FTC considers putting a price on their head...
By Will Sturgeon
Published: Friday 17 September 2004
The US Federal Trade Commission is considering offering bounties of as much as $250,000 on spammers in an attempt to bring more of them to justice.
The FTC has grown frustrated at the low number of convictions relating to the sending of unsolicited email and believes a bounty on the heads of the most prolific spammers may be the incentive informants need to provide concrete information on the identity and whereabouts of the elusive criminals.
The FTC claims the biggest hurdles to gaining convictions are tracing and identifying the spammers and proving their individual liability.
While detective work can often uncover circumstantial evidence the Commission believes it needs sworn testimony from insiders who will 'rat out' spammers for money.
Paul Wood, chief information security analyst at MessageLabs, confirmed that the identities of some of the world's most prolific spammers, those holed up in Boca Raton, Florida, are known but making prosecutions stick is almost impossible.
Spammers are highly proficient at covering their tracks through a variety of means such as the use of hijacked machines and open relays.
A report on the proposed scheme said: "It is sometimes possible to identify similarities in factual patterns found in spam messages, websites and header information. However, much of this sleuthing is based on intuition or other inadmissible perceptions."
"The Commission believes that, lacking subpoena power, cybersleuths cannot obtain and supply to the Commission admissible evidence of a spammer’s identity, whereabouts, or level of illegal activity. Insiders are the only parties privy to this information.
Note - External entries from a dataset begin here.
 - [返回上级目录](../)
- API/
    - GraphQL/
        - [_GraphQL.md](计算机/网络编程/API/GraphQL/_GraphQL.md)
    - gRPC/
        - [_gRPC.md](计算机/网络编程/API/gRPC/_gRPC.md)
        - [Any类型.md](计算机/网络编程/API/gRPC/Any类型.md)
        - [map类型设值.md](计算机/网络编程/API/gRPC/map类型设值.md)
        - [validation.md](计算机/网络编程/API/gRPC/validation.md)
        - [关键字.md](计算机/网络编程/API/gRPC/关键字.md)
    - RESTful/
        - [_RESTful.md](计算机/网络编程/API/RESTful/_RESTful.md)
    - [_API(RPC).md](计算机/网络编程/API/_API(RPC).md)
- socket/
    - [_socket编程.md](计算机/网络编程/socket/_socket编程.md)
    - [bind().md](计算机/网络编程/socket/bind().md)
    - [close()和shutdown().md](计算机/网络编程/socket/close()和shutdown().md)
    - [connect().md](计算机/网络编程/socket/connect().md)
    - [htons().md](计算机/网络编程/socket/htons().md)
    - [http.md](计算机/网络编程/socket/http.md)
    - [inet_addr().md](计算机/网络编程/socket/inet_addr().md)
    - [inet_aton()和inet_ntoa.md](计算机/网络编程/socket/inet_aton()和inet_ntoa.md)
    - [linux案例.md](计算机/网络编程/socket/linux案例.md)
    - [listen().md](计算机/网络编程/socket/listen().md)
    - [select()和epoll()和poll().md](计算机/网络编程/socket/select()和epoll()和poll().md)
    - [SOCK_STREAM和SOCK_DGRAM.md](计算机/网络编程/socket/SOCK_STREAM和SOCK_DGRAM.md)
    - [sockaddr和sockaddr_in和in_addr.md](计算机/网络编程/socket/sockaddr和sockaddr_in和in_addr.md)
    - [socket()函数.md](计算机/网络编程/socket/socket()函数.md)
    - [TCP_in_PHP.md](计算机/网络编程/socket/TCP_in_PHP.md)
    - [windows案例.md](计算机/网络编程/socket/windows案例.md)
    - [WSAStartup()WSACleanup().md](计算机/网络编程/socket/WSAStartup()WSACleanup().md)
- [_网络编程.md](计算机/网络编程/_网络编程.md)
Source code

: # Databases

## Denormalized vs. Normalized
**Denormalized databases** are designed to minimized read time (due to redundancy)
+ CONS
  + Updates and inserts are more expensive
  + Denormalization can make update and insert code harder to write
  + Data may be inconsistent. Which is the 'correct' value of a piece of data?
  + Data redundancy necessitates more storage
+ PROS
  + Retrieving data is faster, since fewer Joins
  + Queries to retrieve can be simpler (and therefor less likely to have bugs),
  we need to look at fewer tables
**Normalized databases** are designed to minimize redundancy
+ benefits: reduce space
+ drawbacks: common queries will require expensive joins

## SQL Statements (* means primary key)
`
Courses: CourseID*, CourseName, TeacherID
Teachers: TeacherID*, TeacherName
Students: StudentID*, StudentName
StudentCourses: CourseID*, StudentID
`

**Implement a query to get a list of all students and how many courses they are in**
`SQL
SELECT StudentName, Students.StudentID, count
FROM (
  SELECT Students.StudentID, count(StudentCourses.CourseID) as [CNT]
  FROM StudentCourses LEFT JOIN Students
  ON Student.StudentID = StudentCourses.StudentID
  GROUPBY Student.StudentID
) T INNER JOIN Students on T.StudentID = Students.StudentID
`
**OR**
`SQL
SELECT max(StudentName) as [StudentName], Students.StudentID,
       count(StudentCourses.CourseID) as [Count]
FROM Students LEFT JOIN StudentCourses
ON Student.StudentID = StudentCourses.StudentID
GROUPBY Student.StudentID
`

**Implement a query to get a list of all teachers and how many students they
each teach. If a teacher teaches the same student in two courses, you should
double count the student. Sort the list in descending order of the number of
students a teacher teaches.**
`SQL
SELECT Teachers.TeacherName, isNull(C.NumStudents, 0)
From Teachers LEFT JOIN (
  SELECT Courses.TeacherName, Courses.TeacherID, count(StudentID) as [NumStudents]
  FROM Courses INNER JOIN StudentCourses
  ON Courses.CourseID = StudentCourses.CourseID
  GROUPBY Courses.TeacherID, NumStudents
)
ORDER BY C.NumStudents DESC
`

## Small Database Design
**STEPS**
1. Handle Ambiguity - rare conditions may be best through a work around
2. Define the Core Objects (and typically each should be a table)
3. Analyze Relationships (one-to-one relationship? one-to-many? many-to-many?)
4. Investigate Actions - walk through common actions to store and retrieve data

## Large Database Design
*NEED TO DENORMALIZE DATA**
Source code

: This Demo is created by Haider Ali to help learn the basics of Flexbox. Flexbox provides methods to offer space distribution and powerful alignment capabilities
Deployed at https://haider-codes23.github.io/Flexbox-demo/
But making those insiders come forward is not easy - though sacks of cash would go someway to lessening the difficulties.
"How much cash would be enough to overcome potentially powerful disincentives that weigh against coming forward?" asked the report.
"These disincentives include fear of losing a lucrative stream of income, fear of incurring personal legal liability and fear of loss of anonymity, perhaps resulting in personal retaliation."
The closest reference point for the scheme is probably the $250,000 bounty which Microsoft put on the heads of the virus writers behind MyDoom and Sasser.
But MessageLabs' Wood isn't convinced the two can be compared, or that this initiative will achieve its goal.
"It sounds like a great idea in theory, but I don't think it will work in practice," said Wood.
"When Sven Jaschan was arrested for writing Sasser it was because he had been bragging to friends and boasting about it in chatrooms. The organised gangs behind much of the spam we see in our inboxes aren't boastful teenagers and they won't make those kinds of mistakes," said Wood.
To date the FTC has brought just 63 spam-related cases against individuals.